Этой теме посвящена моя маленькая литературоведческая трилогия, первые две части которой раньше публиковались “Вопросами литературы”1.  В первой статье прослеживалась линия, ведущая от Акакия Башмачкина к Васе Шумкову в “Слабом сердце” Достоевского и  к князю Мышкину в его же “Идиоте”, — путь превращения смиренного маленького человека-переписчика в положительно прекрасного человека, “князя Христа”. Во второй статье, прослеживая далее этот возрастающий смысл призвания “переписчика”, хранителя букв, мы рассматривали Башмачкина и Мышкина как литературно-мифических прототипов величественно-смиренной фигуры мыслителя-библиотекаря Николая Федорова, создателя философии “Общего дела”. Данная статья, завершающая трилогию, показывает иную линию наследования, ведущую от Башмачкина к чеховскому Беликову.

Итак, перед нами два классических произведения малой прозы — повесть Н. Гоголя “Шинель” (1842), которой открывается век великого русского реализма, и рассказ А. Чехова “Человек в футляре” (1898), которым в известной мере подводится ему итог.  Когда эти два сочинения читаются подряд, проступает глубинное сходство двух центральных персонажей, хотя на первый взгляд между ними нет ничего общего.  Акакий Башмачкин — маленький человек, всеми  унижаемый и обижаемый, а чеховский Беликов, напротив, держит у себя под башмаком все местное общество.
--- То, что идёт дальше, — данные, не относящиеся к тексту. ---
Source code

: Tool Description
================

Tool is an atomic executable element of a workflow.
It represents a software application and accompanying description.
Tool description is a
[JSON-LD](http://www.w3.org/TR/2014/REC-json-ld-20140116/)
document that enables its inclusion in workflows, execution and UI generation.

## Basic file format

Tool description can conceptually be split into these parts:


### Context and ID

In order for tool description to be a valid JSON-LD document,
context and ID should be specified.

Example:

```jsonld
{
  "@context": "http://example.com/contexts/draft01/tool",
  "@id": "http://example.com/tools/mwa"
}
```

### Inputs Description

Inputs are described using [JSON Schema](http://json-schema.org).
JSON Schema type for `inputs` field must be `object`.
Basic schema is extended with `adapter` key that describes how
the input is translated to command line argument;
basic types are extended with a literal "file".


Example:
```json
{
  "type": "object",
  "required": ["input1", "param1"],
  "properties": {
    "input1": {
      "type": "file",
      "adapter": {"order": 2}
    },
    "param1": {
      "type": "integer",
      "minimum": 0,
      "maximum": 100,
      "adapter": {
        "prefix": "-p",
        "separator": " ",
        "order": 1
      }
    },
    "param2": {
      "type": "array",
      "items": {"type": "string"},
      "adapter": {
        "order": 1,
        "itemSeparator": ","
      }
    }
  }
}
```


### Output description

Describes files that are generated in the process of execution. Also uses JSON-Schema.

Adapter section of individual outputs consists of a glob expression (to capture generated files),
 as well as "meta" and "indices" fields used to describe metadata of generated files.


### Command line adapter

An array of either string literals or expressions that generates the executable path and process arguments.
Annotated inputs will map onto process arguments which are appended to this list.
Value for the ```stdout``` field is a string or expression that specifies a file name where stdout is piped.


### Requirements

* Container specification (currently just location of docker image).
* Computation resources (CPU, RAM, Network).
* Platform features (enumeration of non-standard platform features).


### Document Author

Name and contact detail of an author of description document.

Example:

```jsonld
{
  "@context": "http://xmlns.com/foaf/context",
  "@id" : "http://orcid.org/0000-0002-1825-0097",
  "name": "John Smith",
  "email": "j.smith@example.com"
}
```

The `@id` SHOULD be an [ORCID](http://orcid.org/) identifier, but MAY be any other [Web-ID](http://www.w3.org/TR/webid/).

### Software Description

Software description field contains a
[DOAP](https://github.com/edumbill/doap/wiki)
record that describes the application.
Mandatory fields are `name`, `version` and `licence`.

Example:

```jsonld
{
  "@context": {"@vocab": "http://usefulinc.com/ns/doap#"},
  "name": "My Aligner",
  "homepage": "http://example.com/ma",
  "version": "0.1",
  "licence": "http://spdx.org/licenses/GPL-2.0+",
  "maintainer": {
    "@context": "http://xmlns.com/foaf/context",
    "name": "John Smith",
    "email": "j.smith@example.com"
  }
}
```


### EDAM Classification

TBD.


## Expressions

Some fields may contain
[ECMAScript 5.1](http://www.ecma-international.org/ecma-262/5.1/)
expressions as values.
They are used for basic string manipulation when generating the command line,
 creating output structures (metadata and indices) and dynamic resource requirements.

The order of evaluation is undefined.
Но в основе обоих типов лежит какая-то “маленькость”,  выраженная уменьшительным суффиксом в обеих фамилиях. Башмачкин — “низенького роста,  несколько рябоват, несколько  рыжеват, несколько даже на вид подслеповат...”. Беликов — “маленький, скрюченный”, носит темные очки и постоянно прячет лицо в воротник.   И внешность их, и образ жизни — сама серость, стертость, бесцветность, боязливость, отчужденность от всей окружающей действительности.  Оба  стараются скрыться в иной, стерильно-отвлеченный мир, которым, как  футляром, отгораживаются от  современности. Оба как будто еще не родились на свет,  не вступили в настоящую, взрослую жизнь, и поэтому главной заботой и темой их существования является вторичная материнская утроба — шинель, оболочка, футляр, которые оберегали бы их от сурового климата и всех превратностей внешнего мира.

Оба ведут очень воздержанный, почти монашеский образ жизни, замыкаясь, как в келье, в идеальном мире Сущностей, вечных и чистых, как платонические идеи. Для Акакия Акакиевича это Буквы, которым он служит как переписчик. “Вне этого переписыванья, казалось, для него ничего не существовало <...> Ни один раз в жизни не обратил  он внимания на то, что делается и происходит всякий  день на улице...” А Беликов находит себе прибежище в Древнегреческом Языке. “Действительность раздражала его, пугала, держала в постоянной тревоге, и, быть может, для того, чтобы оправдать эту свою робость, свое отвращение к настоящему, он всегда хвалил прошлое и то, чего никогда не было;  и древние языки, которые он преподавал, были для него, в сущности, те же калоши и зонтик, куда он прятался от действительной жизни.

— О, как звучен, как прекрасен греческий язык! — говорил он со сладким выражением; и, как бы в доказательство своих слов, прищуривал глаза и, подняв палец, произносил: — Антропос!”. Оба героя меняют мир людей на Буквы и Язык — мир Знаков, отрешенный от всего житейского, слишком человеческого, и находят в этих Знаках почти чувственную усладу. Можно отметить почти дословное сходство Беликова с Башмачкиным, как будто Чехов чуть-чуть подглядывал в гоголевский текст. Беликов “говорил со сладким выражением” – “наслаждение выражалось на лице его” (Башмачкина). “Там, в этом переписыванье, ему виделся какой-то свой разнообразный и приятный мир. Наслаждение выражалось на лице его; некоторые буквы у него были фавориты, до которых, если он добирался, то был сам не свой: и подсмеивался, и подмигивал, и помогал губами...”

В основе обоих произведений лежит и сходный предметный мотив, выраженный самими заглавиями — “Шинель” и “Человек в футляре”.  Футляр в виде башмачкинской шинели или беликовского теплого пальто на вате и физически, и символически ограждает героев от пугающего их мира.  Оба существа предельно необщительные, асоциальные, что  выражено молчанием и косноязычием Башмачкина, который обычно “ни одного слова не отвечал” на насмешки окружающих, если же по необходимости изъяснялся, то “такими частицами, которые решительно не имеют никакого значения”. Беликов, как учитель гимназии, выражается гладко, но предпочитает молчать, гнетуще действуя  на окружающих. “Придет к учителю, сядет и молчит <...> Посидит эдак, молча, час-другой, и уйдет <...> ходить к нам и сидеть было для него тяжело...”.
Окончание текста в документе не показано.